『王様ランキング』は原作よりアニメがすごいと思う話

スポンサーリンク

秋アニメで楽しみにしていた『王様ランキング』。今のところ配信済みの3話まで見たのだけど、まず1話からものすごい衝撃。涙が止まらない。

以前に原作はたぶん1話だけ読んでいて、その時はそこまでハマらなかったので、正直「あれ??こんなすごい作品やっけ??」となってしまった。

そこですぐに原作を11巻まで一気読みした。そしたらとっても色んな発見があって、もちろん原作も素敵なのだけど、アニメがいかに巧みにできているかがよりよく分かった。

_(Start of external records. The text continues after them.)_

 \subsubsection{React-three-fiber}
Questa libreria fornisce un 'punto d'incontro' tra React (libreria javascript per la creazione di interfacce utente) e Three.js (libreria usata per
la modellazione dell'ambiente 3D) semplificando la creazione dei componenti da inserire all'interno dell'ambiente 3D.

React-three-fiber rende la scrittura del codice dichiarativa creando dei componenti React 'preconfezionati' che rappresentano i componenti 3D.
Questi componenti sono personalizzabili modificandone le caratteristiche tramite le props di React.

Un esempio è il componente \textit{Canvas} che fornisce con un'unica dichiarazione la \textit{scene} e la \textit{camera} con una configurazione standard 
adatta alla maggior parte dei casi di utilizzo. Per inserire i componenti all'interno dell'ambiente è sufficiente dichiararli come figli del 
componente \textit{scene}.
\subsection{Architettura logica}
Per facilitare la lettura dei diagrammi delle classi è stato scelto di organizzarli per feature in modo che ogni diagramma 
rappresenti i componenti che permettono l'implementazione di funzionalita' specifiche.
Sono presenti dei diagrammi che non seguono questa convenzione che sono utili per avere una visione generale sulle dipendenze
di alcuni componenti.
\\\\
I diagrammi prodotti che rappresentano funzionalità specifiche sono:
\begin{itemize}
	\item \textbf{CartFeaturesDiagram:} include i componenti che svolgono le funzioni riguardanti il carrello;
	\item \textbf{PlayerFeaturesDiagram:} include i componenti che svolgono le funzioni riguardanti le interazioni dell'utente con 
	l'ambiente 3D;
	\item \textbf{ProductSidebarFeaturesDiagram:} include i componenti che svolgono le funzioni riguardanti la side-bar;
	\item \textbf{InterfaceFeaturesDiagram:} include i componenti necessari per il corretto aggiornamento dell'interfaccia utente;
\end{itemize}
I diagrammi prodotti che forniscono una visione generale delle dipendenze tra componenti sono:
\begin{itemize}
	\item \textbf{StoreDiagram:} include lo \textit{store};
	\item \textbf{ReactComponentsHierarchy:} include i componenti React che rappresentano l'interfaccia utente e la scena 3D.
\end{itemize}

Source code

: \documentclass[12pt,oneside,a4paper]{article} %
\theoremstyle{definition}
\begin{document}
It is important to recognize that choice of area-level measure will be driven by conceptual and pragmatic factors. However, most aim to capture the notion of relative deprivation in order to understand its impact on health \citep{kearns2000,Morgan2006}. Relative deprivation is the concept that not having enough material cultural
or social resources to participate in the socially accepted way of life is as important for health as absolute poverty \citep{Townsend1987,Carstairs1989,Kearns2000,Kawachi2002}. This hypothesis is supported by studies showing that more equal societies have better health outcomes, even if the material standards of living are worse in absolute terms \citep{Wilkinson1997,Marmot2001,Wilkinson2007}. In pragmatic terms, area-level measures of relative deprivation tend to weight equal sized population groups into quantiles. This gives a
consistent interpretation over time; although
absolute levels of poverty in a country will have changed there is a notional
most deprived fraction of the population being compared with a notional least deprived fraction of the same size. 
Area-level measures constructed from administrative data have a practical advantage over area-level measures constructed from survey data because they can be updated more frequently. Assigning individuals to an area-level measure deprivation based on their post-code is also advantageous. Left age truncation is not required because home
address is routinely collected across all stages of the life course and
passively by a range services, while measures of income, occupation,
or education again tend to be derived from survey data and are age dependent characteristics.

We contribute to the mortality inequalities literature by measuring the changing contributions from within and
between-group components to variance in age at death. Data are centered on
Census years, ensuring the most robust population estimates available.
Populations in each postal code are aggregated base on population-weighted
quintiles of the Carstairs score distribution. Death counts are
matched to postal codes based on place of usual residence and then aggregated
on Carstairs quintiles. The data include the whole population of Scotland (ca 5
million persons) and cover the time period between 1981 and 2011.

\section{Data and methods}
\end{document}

今回は、『王様ランキング』のアニメの良さを原作との違いを踏まえてメモしたい。

(例によってネタバレ前提なので以下ご注意ください。)

 

・まずアニメ1話を見た時に一番感動したのが作画の美しさ。元々原作者が絵本を得意としていること、おそらくその画風へのリスペクトがしっかり詰まっていて、かつ本当にアニメがアニメたる動き。キャラクターたちの生きてる感。『NOMAD メガロボクス2』の時もそうだったけど、引き算が上手で、表現したいテーマに合っていて、オリジナリティ豊かな絵。(私はそういうのが好みなんだなと改めて思う。もちろんヴァイオレット・エヴァ―ガーデンみたいなきれいさも好きだけど!)

・画風は絵本っぽいけれど、アクションが本当に見ごたえがある。アニメの醍醐味。手話を使っている動きもリアリティがある。そう!リアリティ!今後のストーリーは戦闘シーンが増えるはずなのでそこも期待。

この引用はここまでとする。